Ravenna: mangiano al ristorante, fuggono senza pagare e picchiano i poliziotti

In manette due giovani di origine straniera, tre poliziotti feriti: condannati con pensa sospesa

Mangiano e scappano senza pagare: poi picchiano anche i poliziotti

Mangiano e scappano senza pagare: poi picchiano anche i poliziotti

Ravenna, 29 giugno 2023 – Si sono seduti al tavolo del ristorante, hanno mangiato a desiderio per 190 euro di cibo e alla fine hanno salutato. Senza pagare il conto. E quando sono stati inseguiti da un paio di gestori della zona, hanno reagito in malo modo. Ma quando ci hanno provato con la polizia, si sono ritrovati con le manette ai polsi.

Il bilancio di quanto accaduto martedì pomeriggio a Lido di Dante, è di due giovani arrestati e di tre poliziotti feriti (prognosi a testa di sette giorni almeno).

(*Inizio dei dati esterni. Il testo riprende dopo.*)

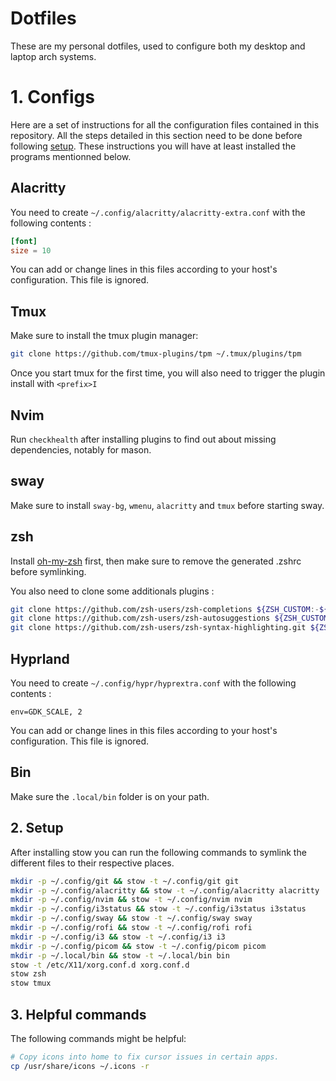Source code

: # Dotfiles

These are my personal dotfiles, used to configure both my desktop and laptop arch systems.

# 1. Configs

Here are a set of instructions for all the configuration files contained in this repository. All the steps detailed in this section need to be done before following [setup](#2-setup). These instructions you will have at least installed the programs mentionned below.

## Alacritty

You need to create `~/.config/alacritty/alacritty-extra.conf` with the following contents :

```toml
[font]
size = 10
```

You can add or change lines in this files according to your host's configuration. This file is ignored.

## Tmux

Make sure to install the tmux plugin manager:

```bash
git clone https://github.com/tmux-plugins/tpm ~/.tmux/plugins/tpm
```

Once you start tmux for the first time, you will also need to trigger the plugin install with `<prefix>I`

## Nvim

Run `checkhealth` after installing plugins to find out about missing dependencies, notably for mason.

## sway

Make sure to install `sway-bg`, `wmenu`, `alacritty` and `tmux` before starting sway.

## zsh

Install [oh-my-zsh](https://ohmyz.sh/#install) first, then make sure to remove the generated .zshrc before symlinking.

You also need to clone some additionals plugins :

```bash
git clone https://github.com/zsh-users/zsh-completions ${ZSH_CUSTOM:-${ZSH:-~/.oh-my-zsh}/custom}/plugins/zsh-completions
git clone https://github.com/zsh-users/zsh-autosuggestions ${ZSH_CUSTOM:-~/.oh-my-zsh/custom}/plugins/zsh-autosuggestions
git clone https://github.com/zsh-users/zsh-syntax-highlighting.git ${ZSH_CUSTOM:-~/.oh-my-zsh/custom}/plugins/zsh-syntax-highlighting
```

## Hyprland

You need to create `~/.config/hypr/hyprextra.conf` with the following contents :

```
env=GDK_SCALE, 2
```

You can add or change lines in this files according to your host's configuration. This file is ignored.

## Bin

Make sure the `.local/bin` folder is on your path.

## 2. Setup

After installing stow you can run the following commands to symlink the different files to their respective places.

```bash
mkdir -p ~/.config/git && stow -t ~/.config/git git
mkdir -p ~/.config/alacritty && stow -t ~/.config/alacritty alacritty
mkdir -p ~/.config/nvim && stow -t ~/.config/nvim nvim
mkdir -p ~/.config/i3status && stow -t ~/.config/i3status i3status
mkdir -p ~/.config/sway && stow -t ~/.config/sway sway
mkdir -p ~/.config/rofi && stow -t ~/.config/rofi rofi
mkdir -p ~/.config/i3 && stow -t ~/.config/i3 i3
mkdir -p ~/.config/picom && stow -t ~/.config/picom picom
mkdir -p ~/.local/bin && stow -t ~/.local/bin bin
stow -t /etc/X11/xorg.conf.d xorg.conf.d
stow zsh
stow tmux
```

## 3. Helpful commands

The following commands might be helpful:

```bash
# Copy icons into home to fix cursor issues in certain apps.
cp /usr/share/icons ~/.icons -r
```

Altri due scrocconi sono invece riusciti a dileguarsi.

Secondo quanto ricostruito dall’accusa, la mangiata gratuita è terminata poco dopo le 16.30: è a quell’ora che alle centrale operativa è giunta una richiesta di aiuto per via di quattro uomini - probabilmente di origine straniera - che si erano appena involati dopo avere mangiato a volontà al Bagno Saraghina.

Un primo ristoratore li ha avvicinati per chiedere il pagamento del conto: i quattro però lo hanno affrontato in malo modo pronunciando in maniera ritenuta aggressiva frasi in straniero. E, alla luce della sua persistenza, impugnando un oggetto per fortificare la minacce. I quattro sono così riusciti a guadagnare una estemporanea impunità rifugiandosi nella zona dei capanni da pesca lato Fiumi Uniti. E’ lì che sono arrivati i poliziotti delle Volanti intercettando il primo sospettato: Eiamon Asbo, un 30enne tunisino senza fissa dimora. Il giovane a quel punto ha iniziato a divincolarsi e a distribuire manate e calci fino a che gli agenti non lo hanno bloccato. Poco dopo è stata la volta di Mohamed Hassanet, 28enne di origine palestinese anche lui senza fissa dimora. E anche lui, alla vista delle divise, è diventato aggressivo arrivando addirittura a trascinare in acqua uno dei poliziotti. La sortita marina è però durata poco. Tuttavia i due non si sono calmati nemmeno una volta in auto tra testate e calci fino a danneggiare i pannelli interni e i finestrini.

Infine ecco le minacce, testuali: “Io ti sparare tu morire" (ma così hanno ucciso solo la lingua italiana). In ogni buon conto, alla fine hanno rimediato in concorso le accuse di danneggiamenti, resistenza e lesioni aggravate. Il tunisino si è messo nei guai pure per avere falsamente dichiarato di essere nato in Francia. Come disposto dal pm di turno Angela Scorza, sono quindi stati dichiarati in arresto. Infine ieri pomeriggio davanti al giudice Cosimo Pedullà e al viceprocuratore onorario Simona Bandini, per i due, entrambi finora incensurati e muti in aula (erano difesi dagli avvocati Luca Orsini e Giovanni Baracca), è finita con pena (sospesa) di un anno per il tunisino e 10 mesi per il palestinese. Nulla osta all’espulsione.